■ **INSTRUCTIONS FOR THE TASK**:
Quote the material below exactly as written, from the first line to the line that holds "trabalho do PowerShell](automation-first-runbook-textual.md)", endpoints included.

■ **RECORDS TO PROCESS**:
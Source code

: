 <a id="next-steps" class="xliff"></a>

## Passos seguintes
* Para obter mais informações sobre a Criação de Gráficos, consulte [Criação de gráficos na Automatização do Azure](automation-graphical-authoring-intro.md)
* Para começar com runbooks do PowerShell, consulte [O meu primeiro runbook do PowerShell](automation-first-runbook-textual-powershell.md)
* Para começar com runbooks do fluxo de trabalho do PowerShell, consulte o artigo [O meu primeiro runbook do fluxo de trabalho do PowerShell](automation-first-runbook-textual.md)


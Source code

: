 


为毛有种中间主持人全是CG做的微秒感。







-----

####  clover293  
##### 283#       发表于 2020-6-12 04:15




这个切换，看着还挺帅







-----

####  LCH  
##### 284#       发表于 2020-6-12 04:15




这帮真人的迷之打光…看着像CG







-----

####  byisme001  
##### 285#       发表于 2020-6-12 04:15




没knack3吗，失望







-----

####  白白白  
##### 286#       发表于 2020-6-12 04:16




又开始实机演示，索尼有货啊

■ **EXERCISE ANSWER**:
Source code

: <a id="next-steps" class="xliff"></a>

## Passos seguintes
* Para obter mais informações sobre a Criação de Gráficos, consulte [Criação de gráficos na Automatização do Azure](automation-graphical-authoring-intro.md)
* Para começar com runbooks do PowerShell, consulte [O meu primeiro runbook do PowerShell](automation-first-runbook-textual-powershell.md)
* Para começar com runbooks do fluxo de trabalho do PowerShell, consulte o artigo [O meu primeiro runbook do fluxo de trabalho do PowerShell](automation-first-runbook-textual.md)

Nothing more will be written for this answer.